**Problem to work on:** Write every entry out again, exactly as given.

**Source information:**
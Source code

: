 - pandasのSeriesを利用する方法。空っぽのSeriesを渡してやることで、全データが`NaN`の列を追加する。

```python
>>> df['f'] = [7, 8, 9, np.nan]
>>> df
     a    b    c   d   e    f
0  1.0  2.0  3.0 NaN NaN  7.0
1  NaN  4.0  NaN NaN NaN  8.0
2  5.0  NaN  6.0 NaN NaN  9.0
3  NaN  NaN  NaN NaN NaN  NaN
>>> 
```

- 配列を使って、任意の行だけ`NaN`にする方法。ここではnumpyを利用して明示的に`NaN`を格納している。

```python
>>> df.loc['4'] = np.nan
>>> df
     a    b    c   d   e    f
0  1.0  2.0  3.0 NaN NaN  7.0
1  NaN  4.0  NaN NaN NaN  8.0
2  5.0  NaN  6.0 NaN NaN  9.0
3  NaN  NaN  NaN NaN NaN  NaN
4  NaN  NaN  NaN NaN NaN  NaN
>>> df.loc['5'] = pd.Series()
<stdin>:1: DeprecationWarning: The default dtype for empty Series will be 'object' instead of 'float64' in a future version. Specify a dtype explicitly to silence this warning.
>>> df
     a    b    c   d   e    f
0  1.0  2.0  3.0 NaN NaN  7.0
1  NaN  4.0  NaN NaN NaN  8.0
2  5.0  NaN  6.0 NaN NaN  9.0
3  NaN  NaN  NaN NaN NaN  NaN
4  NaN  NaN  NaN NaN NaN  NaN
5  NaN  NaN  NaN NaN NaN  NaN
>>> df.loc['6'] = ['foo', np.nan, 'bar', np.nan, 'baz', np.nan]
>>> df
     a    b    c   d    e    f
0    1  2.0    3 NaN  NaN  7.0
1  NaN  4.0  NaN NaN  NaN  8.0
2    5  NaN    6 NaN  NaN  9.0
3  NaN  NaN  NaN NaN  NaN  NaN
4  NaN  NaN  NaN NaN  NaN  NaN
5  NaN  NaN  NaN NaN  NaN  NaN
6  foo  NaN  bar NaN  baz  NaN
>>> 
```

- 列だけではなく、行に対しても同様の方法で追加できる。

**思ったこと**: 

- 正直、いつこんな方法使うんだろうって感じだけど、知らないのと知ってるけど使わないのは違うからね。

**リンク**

**Answer to this exercise:**
Source code

: - pandasのSeriesを利用する方法。空っぽのSeriesを渡してやることで、全データが`NaN`の列を追加する。

```python
>>> df['f'] = [7, 8, 9, np.nan]
>>> df
     a    b    c   d   e    f
0  1.0  2.0  3.0 NaN NaN  7.0
1  NaN  4.0  NaN NaN NaN  8.0
2  5.0  NaN  6.0 NaN NaN  9.0
3  NaN  NaN  NaN NaN NaN  NaN
>>> 
```

- 配列を使って、任意の行だけ`NaN`にする方法。ここではnumpyを利用して明示的に`NaN`を格納している。

```python
>>> df.loc['4'] = np.nan
>>> df
     a    b    c   d   e    f
0  1.0  2.0  3.0 NaN NaN  7.0
1  NaN  4.0  NaN NaN NaN  8.0
2  5.0  NaN  6.0 NaN NaN  9.0
3  NaN  NaN  NaN NaN NaN  NaN
4  NaN  NaN  NaN NaN NaN  NaN
>>> df.loc['5'] = pd.Series()
<stdin>:1: DeprecationWarning: The default dtype for empty Series will be 'object' instead of 'float64' in a future version. Specify a dtype explicitly to silence this warning.
>>> df
     a    b    c   d   e    f
0  1.0  2.0  3.0 NaN NaN  7.0
1  NaN  4.0  NaN NaN NaN  8.0
2  5.0  NaN  6.0 NaN NaN  9.0
3  NaN  NaN  NaN NaN NaN  NaN
4  NaN  NaN  NaN NaN NaN  NaN
5  NaN  NaN  NaN NaN NaN  NaN
>>> df.loc['6'] = ['foo', np.nan, 'bar', np.nan, 'baz', np.nan]
>>> df
     a    b    c   d    e    f
0    1  2.0    3 NaN  NaN  7.0
1  NaN  4.0  NaN NaN  NaN  8.0
2    5  NaN    6 NaN  NaN  9.0
3  NaN  NaN  NaN NaN  NaN  NaN
4  NaN  NaN  NaN NaN  NaN  NaN
5  NaN  NaN  NaN NaN  NaN  NaN
6  foo  NaN  bar NaN  baz  NaN
>>> 
```

- 列だけではなく、行に対しても同様の方法で追加できる。

**思ったこと**: 

- 正直、いつこんな方法使うんだろうって感じだけど、知らないのと知ってるけど使わないのは違うからね。

**リンク**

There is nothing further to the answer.